- [ABOUT THIS EXERCISE]: Which lines in the data below contain the word "넌블로킹"? Copy each of them.

Items from a data source:

:::

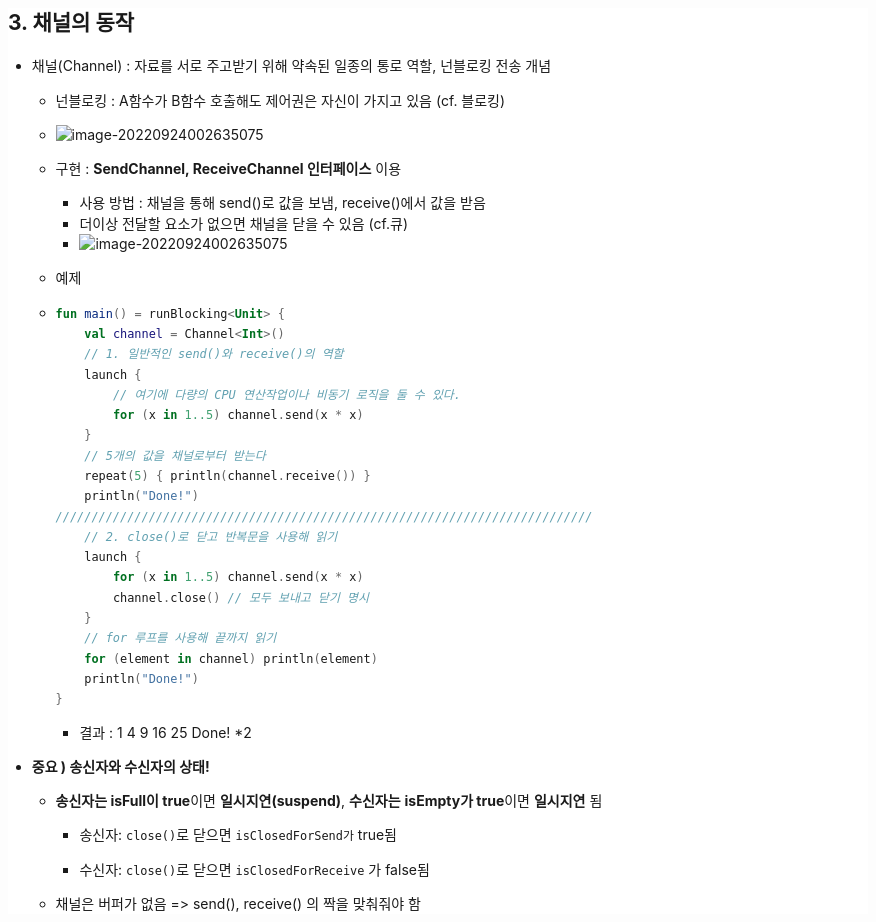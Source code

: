



## 3. 채널의 동작

- 채널(Channel) : 자료를 서로 주고받기 위해 약속된 일종의 통로 역할, 넌블로킹 전송 개념

  - 넌블로킹 : A함수가 B함수 호출해도 제어권은 자신이 가지고 있음 (cf. 블로킹)

  - ![image-20220924002635075](../../Library/Application%20Support/typora-user-images/image-20220924002635075.png)

    

  - 구현 : **SendChannel, ReceiveChannel 인터페이스** 이용

    - 사용 방법 : 채널을 통해 send()로 값을 보냄, receive()에서 값을 받음
    - 더이상 전달할 요소가 없으면 채널을 닫을 수 있음 (cf.큐)
    - <img width="862" alt="image-20220924002635075" src="https://user-images.githubusercontent.com/55802790/192146745-0637044b-9970-412c-9356-5b2b2d7fb447.png">


  - 예제

  - ```kotlin
    fun main() = runBlocking<Unit> {
        val channel = Channel<Int>()
        // 1. 일반적인 send()와 receive()의 역할
        launch {
            // 여기에 다량의 CPU 연산작업이나 비동기 로직을 둘 수 있다.
            for (x in 1..5) channel.send(x * x)
        }
        // 5개의 값을 채널로부터 받는다
        repeat(5) { println(channel.receive()) }
        println("Done!")
    ///////////////////////////////////////////////////////////////////////////
        // 2. close()로 닫고 반복문을 사용해 읽기
        launch {
            for (x in 1..5) channel.send(x * x)
            channel.close() // 모두 보내고 닫기 명시
        }
        // for 루프를 사용해 끝까지 읽기
        for (element in channel) println(element)
        println("Done!")
    }
    ```

    - 결과 : 1 4 9 16 25 Done! *2

- **중요 ) 송신자와 수신자의 상태!**

  - **송신자는 isFull이 true**이면 **일시지연(suspend)**, **수신자는** **isEmpty가 true**이면 **일시지연** 됨

    - 송신자: `close()`로 닫으면 `isClosedForSend가` true됨

    - 수신자: `close()`로 닫으면 `isClosedForReceive` 가 false됨

  - 채널은 버퍼가 없음 => send(), receive() 의 짝을 맞춰줘야 함
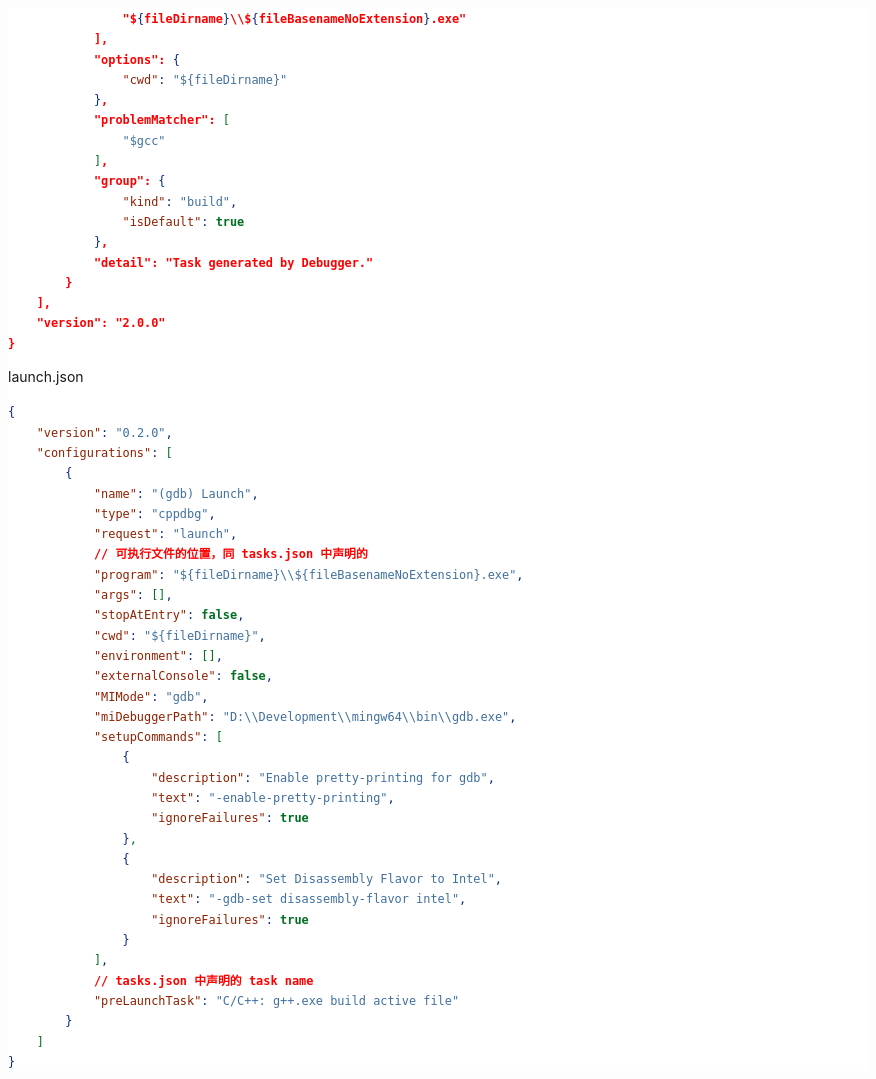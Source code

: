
 ```json
                "${fileDirname}\\${fileBasenameNoExtension}.exe"
            ],
            "options": {
                "cwd": "${fileDirname}"
            },
            "problemMatcher": [
                "$gcc"
            ],
            "group": {
                "kind": "build",
                "isDefault": true
            },
            "detail": "Task generated by Debugger."
        }
    ],
    "version": "2.0.0"
}
```

launch.json

```json
{
    "version": "0.2.0",
    "configurations": [
        {
            "name": "(gdb) Launch",
            "type": "cppdbg",
            "request": "launch",
            // 可执行文件的位置，同 tasks.json 中声明的
            "program": "${fileDirname}\\${fileBasenameNoExtension}.exe",
            "args": [],
            "stopAtEntry": false,
            "cwd": "${fileDirname}",
            "environment": [],
            "externalConsole": false,
            "MIMode": "gdb",
            "miDebuggerPath": "D:\\Development\\mingw64\\bin\\gdb.exe",
            "setupCommands": [
                {
                    "description": "Enable pretty-printing for gdb",
                    "text": "-enable-pretty-printing",
                    "ignoreFailures": true
                },
                {
                    "description": "Set Disassembly Flavor to Intel",
                    "text": "-gdb-set disassembly-flavor intel",
                    "ignoreFailures": true
                }
            ],
            // tasks.json 中声明的 task name
            "preLaunchTask": "C/C++: g++.exe build active file"
        }
    ]
}
```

:::

- [RESULT]:
- 채널(Channel) : 자료를 서로 주고받기 위해 약속된 일종의 통로 역할, 넌블로킹 전송 개념
  - 넌블로킹 : A함수가 B함수 호출해도 제어권은 자신이 가지고 있음 (cf. 블로킹)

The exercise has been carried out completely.